Dans les rues de Kalemie, une scène familière attire l’attention ces dernières semaines : des femmes transportant des ballots de vêtements, sillonnant les artères de la ville pour proposer des habits de seconde main à la population. Ce commerce, appelé communément « friperie ambulante », ne relève plus de la simple débrouille. Autrefois discret, il est devenu une partie essentielle de l’économie informelle locale. Poussées par le chômage, l’inflation et la précarité, plusieurs femmes du chef-lieu de la province du Tanganyika ont transformé la friperie ambulante en une bataille quotidienne pour nourrir leurs enfants, payer leurs scolarité, leurs soins médicaux et préserver une dignité souvent piétinée par la dureté de la vie .
Malgré tout, ces femmes tiennent bon, car chaque article vendu est un pas vers la stabilité du foyer. Elles sont les héroïnes silencieuses de Kalemie, les responsables inconnues de la résilience familiale. Derrière chaque robe suspendue dans leurs mains, se cache une lutte noble. Celle de transformer l’informel en espoir, la débrouille en dignité, et le courage en avenir.
Séraphine KABANGO, femme ménagère à Kalemie, explique les motivations qui poussent certaines femmes à cette activitééconomique :

« Dans un contexte marqué par une crise économique persistante et instable, et face à un chômage croissant, à une précarité galopante et à un accès limité aux ressources financières et à l’emploi formel, certaines femmes de Kalemie, particulièrement touchées par ces difficultés, s’orientent vers le secteur informel pour subvenir à leurs besoins. Parmi les solutions adoptées, la vente de vêtements de seconde main, communément appelée friperie, s’impose comme une activité accessible, à faible coût d’investissement et répondant à une forte demande dans les milieux populaires ».
Et d’ajouter :
« En se déplaçant de quartier en quartier, ces vendeuses exploitent une mobilité stratégique qui leur permet d’optimiser leurs ventes. Bien que les revenus générés soient modestes, ils restent essentiels à leur subsistance. De plus, ces commerçantes démontrent une maîtrise remarquable de la négociation, une grande capacité d’adaptation aux attentes des clients, et une flexibilité quotidienne qui illustre la richesse et la complexité de l’économie informelle. Ce phénomène mérite une attention particulière, car il révèle à la fois la précarité et la résilience des acteurs de l’économie de rue ››, a déclaré Séraphine KABANGO.
Au-delà de tout, la friperie ambulante est une activité porteuse de défis tels que l’instabilité et la précarité, c’est-à-dire, pas d’espace fixe, soumises aux intempéries et à l’insécurité, les pressions sociales qui parfois stigmatisent ou sous-estiment, l’absence de protection sociale. Malgré leurs efforts, ces femmes peinent à sortir de la précarité durablement.

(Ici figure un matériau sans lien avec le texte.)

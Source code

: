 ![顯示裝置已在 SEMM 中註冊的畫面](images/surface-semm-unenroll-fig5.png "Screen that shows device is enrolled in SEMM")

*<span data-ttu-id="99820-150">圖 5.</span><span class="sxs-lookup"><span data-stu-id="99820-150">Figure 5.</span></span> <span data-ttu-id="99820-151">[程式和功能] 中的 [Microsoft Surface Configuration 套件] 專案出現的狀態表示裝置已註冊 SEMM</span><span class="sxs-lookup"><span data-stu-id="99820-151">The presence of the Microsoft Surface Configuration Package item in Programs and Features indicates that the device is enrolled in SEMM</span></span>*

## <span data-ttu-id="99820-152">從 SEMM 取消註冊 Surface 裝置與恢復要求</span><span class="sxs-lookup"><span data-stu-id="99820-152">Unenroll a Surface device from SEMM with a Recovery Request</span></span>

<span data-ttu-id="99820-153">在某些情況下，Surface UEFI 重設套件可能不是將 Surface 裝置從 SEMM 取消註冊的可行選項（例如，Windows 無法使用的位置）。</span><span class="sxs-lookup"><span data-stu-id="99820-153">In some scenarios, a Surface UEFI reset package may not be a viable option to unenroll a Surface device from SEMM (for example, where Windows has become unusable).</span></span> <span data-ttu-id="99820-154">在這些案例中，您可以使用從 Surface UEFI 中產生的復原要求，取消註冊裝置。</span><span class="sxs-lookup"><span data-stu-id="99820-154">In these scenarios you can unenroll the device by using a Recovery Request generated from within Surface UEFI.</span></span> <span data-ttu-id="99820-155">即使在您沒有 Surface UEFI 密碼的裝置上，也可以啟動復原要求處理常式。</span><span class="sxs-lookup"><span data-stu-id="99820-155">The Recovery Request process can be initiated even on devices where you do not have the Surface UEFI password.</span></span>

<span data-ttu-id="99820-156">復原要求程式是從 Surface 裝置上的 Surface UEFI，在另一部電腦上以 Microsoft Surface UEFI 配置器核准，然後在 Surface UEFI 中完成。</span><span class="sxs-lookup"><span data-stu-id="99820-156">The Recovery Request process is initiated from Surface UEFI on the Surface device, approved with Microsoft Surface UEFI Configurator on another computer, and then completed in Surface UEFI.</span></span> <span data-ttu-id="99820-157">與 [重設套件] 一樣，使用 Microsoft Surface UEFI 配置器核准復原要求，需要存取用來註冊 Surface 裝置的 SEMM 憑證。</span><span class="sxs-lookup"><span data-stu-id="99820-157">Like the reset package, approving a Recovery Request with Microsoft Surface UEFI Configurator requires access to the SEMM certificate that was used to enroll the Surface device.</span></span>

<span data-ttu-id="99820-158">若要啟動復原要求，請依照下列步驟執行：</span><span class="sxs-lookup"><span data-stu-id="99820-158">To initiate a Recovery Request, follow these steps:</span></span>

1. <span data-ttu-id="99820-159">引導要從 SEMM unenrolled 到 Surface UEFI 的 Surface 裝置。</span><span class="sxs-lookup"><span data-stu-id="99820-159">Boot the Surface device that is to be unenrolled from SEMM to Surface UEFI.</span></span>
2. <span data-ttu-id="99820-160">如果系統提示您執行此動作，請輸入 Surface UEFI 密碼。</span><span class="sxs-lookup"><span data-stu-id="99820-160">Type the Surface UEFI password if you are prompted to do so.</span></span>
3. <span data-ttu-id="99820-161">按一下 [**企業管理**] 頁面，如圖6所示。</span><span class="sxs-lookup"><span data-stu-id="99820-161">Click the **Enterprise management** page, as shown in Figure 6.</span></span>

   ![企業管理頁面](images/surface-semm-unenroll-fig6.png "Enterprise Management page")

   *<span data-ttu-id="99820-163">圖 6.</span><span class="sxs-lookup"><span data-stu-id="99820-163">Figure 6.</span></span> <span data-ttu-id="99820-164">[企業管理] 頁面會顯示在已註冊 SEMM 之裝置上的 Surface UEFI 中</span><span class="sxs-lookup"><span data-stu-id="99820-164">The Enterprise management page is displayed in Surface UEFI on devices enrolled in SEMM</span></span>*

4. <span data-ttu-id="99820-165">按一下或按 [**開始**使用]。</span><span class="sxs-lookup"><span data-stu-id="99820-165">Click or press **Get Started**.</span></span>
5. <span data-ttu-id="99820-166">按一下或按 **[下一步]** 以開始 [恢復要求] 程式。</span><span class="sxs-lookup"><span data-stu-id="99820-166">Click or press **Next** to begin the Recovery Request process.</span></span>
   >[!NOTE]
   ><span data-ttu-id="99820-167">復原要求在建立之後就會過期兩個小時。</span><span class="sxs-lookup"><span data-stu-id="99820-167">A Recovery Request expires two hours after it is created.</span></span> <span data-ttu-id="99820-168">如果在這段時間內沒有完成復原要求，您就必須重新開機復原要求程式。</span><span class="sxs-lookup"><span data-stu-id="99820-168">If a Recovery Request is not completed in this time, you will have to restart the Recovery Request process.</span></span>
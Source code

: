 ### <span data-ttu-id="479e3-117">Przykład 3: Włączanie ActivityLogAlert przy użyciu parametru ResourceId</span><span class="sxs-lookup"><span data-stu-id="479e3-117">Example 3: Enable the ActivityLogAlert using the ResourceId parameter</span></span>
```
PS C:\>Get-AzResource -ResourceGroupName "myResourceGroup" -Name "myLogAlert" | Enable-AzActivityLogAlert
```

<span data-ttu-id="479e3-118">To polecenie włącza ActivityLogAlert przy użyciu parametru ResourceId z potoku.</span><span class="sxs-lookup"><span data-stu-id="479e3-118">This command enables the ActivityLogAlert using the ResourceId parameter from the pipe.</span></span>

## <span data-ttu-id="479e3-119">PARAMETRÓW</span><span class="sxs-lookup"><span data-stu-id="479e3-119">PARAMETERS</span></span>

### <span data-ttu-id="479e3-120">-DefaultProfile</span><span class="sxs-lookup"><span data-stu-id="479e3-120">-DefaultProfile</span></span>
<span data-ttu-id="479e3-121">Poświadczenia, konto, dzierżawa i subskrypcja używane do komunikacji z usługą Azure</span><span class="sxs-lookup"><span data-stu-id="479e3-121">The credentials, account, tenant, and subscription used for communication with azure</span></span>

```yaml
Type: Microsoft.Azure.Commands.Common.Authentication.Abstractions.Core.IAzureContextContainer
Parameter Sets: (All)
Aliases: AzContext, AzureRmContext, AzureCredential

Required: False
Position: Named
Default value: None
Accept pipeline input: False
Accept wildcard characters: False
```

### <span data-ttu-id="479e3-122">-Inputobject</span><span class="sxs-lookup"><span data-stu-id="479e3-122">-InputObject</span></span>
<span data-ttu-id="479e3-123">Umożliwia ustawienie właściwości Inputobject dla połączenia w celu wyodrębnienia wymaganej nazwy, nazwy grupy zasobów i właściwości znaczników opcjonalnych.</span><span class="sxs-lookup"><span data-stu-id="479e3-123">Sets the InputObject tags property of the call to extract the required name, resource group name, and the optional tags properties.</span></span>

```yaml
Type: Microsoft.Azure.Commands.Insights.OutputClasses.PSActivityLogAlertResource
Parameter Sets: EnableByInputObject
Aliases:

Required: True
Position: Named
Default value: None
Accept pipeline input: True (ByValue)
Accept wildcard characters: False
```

Bien plus qu’une simple activité commerciale, elle représente une véritable stratégie de survie et d’émancipation pour de nombreuses femmes à Kalemie. Grâce à leur mobilité, leur sens des affaires et leur capacité d’adaptation, ces vendeuses parviennent à générer des revenus certes modestes, mais essentiels à la stabilité de leurs foyers. Cette activité favorise l’autonomisation féminine, permettant à ces femmes de devenir les piliers économiques de leur famille. Afin de renforcer son impact social et économique, il devient urgent de reconnaître, d’encadrer et de soutenir cette forme de commerce, véritable levier de développement local.

La friperie ambulante ne doit plus être perçue comme un simple bricolage économique, mais comme une forme de résilience face à l’adversité, une expression concrète du courage des femmes de Kalemie. Il est temps que les autorités, la société civile et les partenaires du développement reconnaissent et accompagnent ces initiatives qui, chaque jour, sauvent des vies dans l’ombre de l’informel.
Notons cependant que, la friperie ambulante n’est pas seulement l’apanage des femmes de Kalemie. À Kinshasa, elle existe bien longtemps mais beaucoup plus avec les jeunes gens. Ces derniers proposent des vêtements, souvent des pantalons aux jeunes filles étudiantes dans pratiquement toutes les universités de la place.